Optimizing IT Communications
Tesco modernized its IT force and organized around a Service-Oriented Architecture (SOA) to drive big improvements in IT communications and incident notifications
Read The Case Study
Highlights
98% acknowledgment rate
27-day implementation
MTTR reduced to <3 min
Driving service through better IT communications
For global retailer Tesco, service is a key attribute. In addition to 7,800 stores (including franchises) in 11 markets, the company maintains an extensive online presence, reaching millions of shoppers each week.

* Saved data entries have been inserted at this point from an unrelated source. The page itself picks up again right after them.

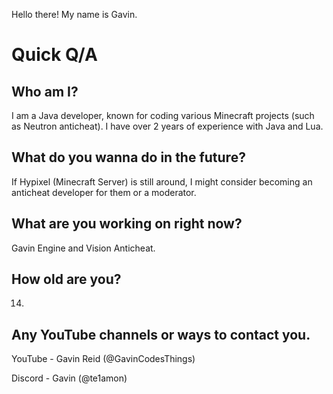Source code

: Hello there! My name is Gavin.

# Quick Q/A

## Who am I?
I am a Java developer, known for coding various Minecraft projects (such as Neutron anticheat). I have over 2 years of experience with Java and Lua.

## What do you wanna do in the future?
If Hypixel (Minecraft Server) is still around, I might consider becoming an anticheat developer for them or a moderator.

## What are you working on right now?
Gavin Engine and Vision Anticheat.

## How old are you?
14.

## Any YouTube channels or ways to contact you.
YouTube - Gavin Reid (@GavinCodesThings)

Discord - Gavin (@te1amon)

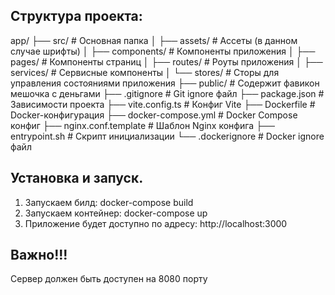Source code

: ## Структура проекта:
app/
├── src/                 # Основная папка
│   ├── assets/          # Ассеты (в данном случае шрифты)
│   ├── components/      # Компоненты приложения
│   ├── pages/           # Компоненты страниц
│   ├── routes/          # Роуты приложения
│   ├── services/        # Сервисные компоненты
│   └── stores/          # Сторы для управления состояниями приложения
├── public/              # Содержит фавикон мешочка с деньгами
├── .gitignore           # Git ignore файл
├── package.json         # Зависимости проекта
├── vite.config.ts       # Конфиг Vite
├── Dockerfile           # Docker-конфигурация
├── docker-compose.yml   # Docker Compose конфиг
├── nginx.conf.template  # Шаблон Nginx конфига
├── entrypoint.sh        # Скрипт инициализации
└── .dockerignore        # Docker ignore файл


## Установка и запуск.

1. Запускаем билд: docker-compose build
2. Запускаем контейнер: docker-compose up
3. Приложение будет доступно по адресу: http://localhost:3000

## Важно!!!

Сервер должен быть доступен на 8080 порту
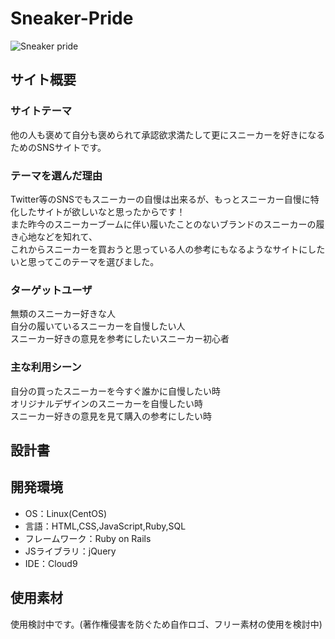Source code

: # Sneaker-Pride
![Sneaker pride](https://github.com/IgenInamoto/PF_Sneaker-pride/assets/129597502/65800761-4763-4fc3-bb3f-cb41dc9dcb60)

## サイト概要

### サイトテーマ
他の人も褒めて自分も褒められて承認欲求満たして更にスニーカーを好きになるためのSNSサイトです。

### テーマを選んだ理由
Twitter等のSNSでもスニーカーの自慢は出来るが、もっとスニーカー自慢に特化したサイトが欲しいなと思ったからです！<br>
また昨今のスニーカーブームに伴い履いたことのないブランドのスニーカーの履き心地などを知れて、<br>
これからスニーカーを買おうと思っている人の参考にもなるようなサイトにしたいと思ってこのテーマを選びました。

### ターゲットユーザ
無類のスニーカー好きな人<br>
自分の履いているスニーカーを自慢したい人<br>
スニーカー好きの意見を参考にしたいスニーカー初心者

### 主な利用シーン
自分の買ったスニーカーを今すぐ誰かに自慢したい時<br>
オリジナルデザインのスニーカーを自慢したい時<br>
スニーカー好きの意見を見て購入の参考にしたい時

## 設計書


## 開発環境
- OS：Linux(CentOS)
- 言語：HTML,CSS,JavaScript,Ruby,SQL
- フレームワーク：Ruby on Rails
- JSライブラリ：jQuery
- IDE：Cloud9

## 使用素材
使用検討中です。(著作権侵害を防ぐため自作ロゴ、フリー素材の使用を検討中)
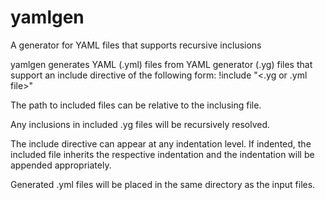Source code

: yamlgen
=======

A generator for YAML files that supports recursive inclusions


yamlgen generates YAML (.yml) files from YAML generator (.yg) files that support
an include directive of the following form: !include "<.yg or .yml file>"

The path to included files can be relative to the inclusing file.

Any inclusions in included .yg files will be recursively resolved.

The include directive can appear at any indentation level. If indented,
the included file inherits the respective indentation and the indentation
will be appended appropriately.

Generated .yml files will be placed in the same directory as the input files.
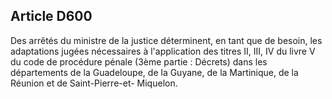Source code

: Article D600
----
Des arrêtés du ministre de la justice déterminent, en tant que de besoin, les
adaptations jugées nécessaires à l'application des titres II, III, IV du livre V
du code de procédure pénale (3ème partie : Décrets) dans les départements de la
Guadeloupe, de la Guyane, de la Martinique, de la Réunion et de Saint-Pierre-et-
Miquelon.
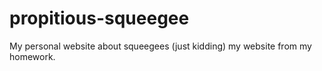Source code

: # propitious-squeegee
My personal website about squeegees (just kidding) my website from my homework.
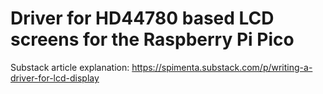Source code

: # Driver for HD44780 based LCD screens for the Raspberry Pi Pico
Substack article explanation: https://spimenta.substack.com/p/writing-a-driver-for-lcd-display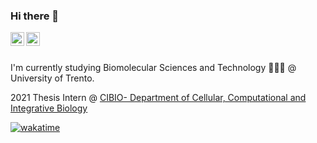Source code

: ### Hi there 👋
<a href="https://www.linkedin.com/in/annalisa-xamin/">
  <img align="left" alt="Annalisa Xamin's Linkedin" width="22px" src="https://cdn1.iconfinder.com/data/icons/logotypes/32/square-linkedin-512.png" />
</a>
<a href="https://github.com/annalisaxamin/">
  <img align="left" alt="Annalisa Xamin's Github" width="22px" src="https://cdn3.iconfinder.com/data/icons/social-rounded-2/72/GitHub-512.png" />
</a>

<br/>
<br/>

I'm currently studying Biomolecular Sciences and Technology 🦠🧫🔬 @ University of Trento.

2021 Thesis Intern @ [CIBIO- Department of Cellular, Computational and Integrative Biology ](https://www.cibio.unitn.it/1096/rna-regulatory-networks)



[![wakatime](https://wakatime.com/badge/user/a33f68b7-d001-4038-8492-128bf538dfd9.svg)](.)

<!--
**annalisaxamin/annalisaxamin** is a ✨ _special_ ✨ repository because its `README.md` (this file) appears on your GitHub profile.

Here are some ideas to get you started:

- 🔭 I’m currently working on ...
- 🌱 I’m currently learning ...
- 👯 I’m looking to collaborate on ...
- 🤔 I’m looking for help with ...
- 💬 Ask me about ...
- 📫 How to reach me: ...
- 😄 Pronouns: ...
- ⚡ Fun fact: ...
-->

Determined to bring a world-class ITSM organization to its customers, Tesco improved its IT force and organized around a Service-Oriented Architecture (SOA). This fundamental change in the service organization required an equally dramatic improvement in its notifications to follow issues from discovery through resolution. Today Tesco’s service metrics show that it is delivering on its promise.
Challenges
The IT department manages 26,000 tickets per week from distributed operation centers in nine different countries, so tracking the effectiveness of teams and individuals had been a challenge. Notification processes globally were inconsistent, meaning slower response times to issues affecting customers.
Solution
The team looked at how they could be more agile, structuring themselves into 30 Product and Service teams (Tesco’s term for service groups) who owned the design, development and run of their systems. Under this new SOA, each technologist can subscribe to relevant notifications in an a la carte service. Workers are more collaborative, responsive, and efficient. They can also unsubscribe from notifications that aren’t relevant. More targeted alerts alleviate alert fatigue and add efficiencies, improving service. Implementing the new intelligent communications platform was pretty painless – Tesco implemented the xMatters IT Management system globally in just 27 days
Benefits
IT service employees were cross-trained on newly standardized information, so each rep could resolve any issue and provide a consistent experience. Using the new architecture and the new communication platform, Tesco saw improvement almost immediately, particularly amongst it’s most notified teams:
- The call acknowledgment rate exceeding 98%
- Average time to respond of less than 3 minutes
- Dropped tickets are a thing of the past
- Improved collaboration between teams
- Subscriptions have reduced alert fatigue
Today Tesco has a more consistent digital work environment, enabling better measurement and a consistent set of analytics,. “We changed the way we communicate to technology and the business, allowing people to subscribe to what they care about. And it’s driving accountability and better results,” Ainscough says. In a short time, Tesco has produced an entirely new architecture for IT with new roles, systems and expectations. The result is greater efficiencies, happier customers, and more growth opportunities for the future.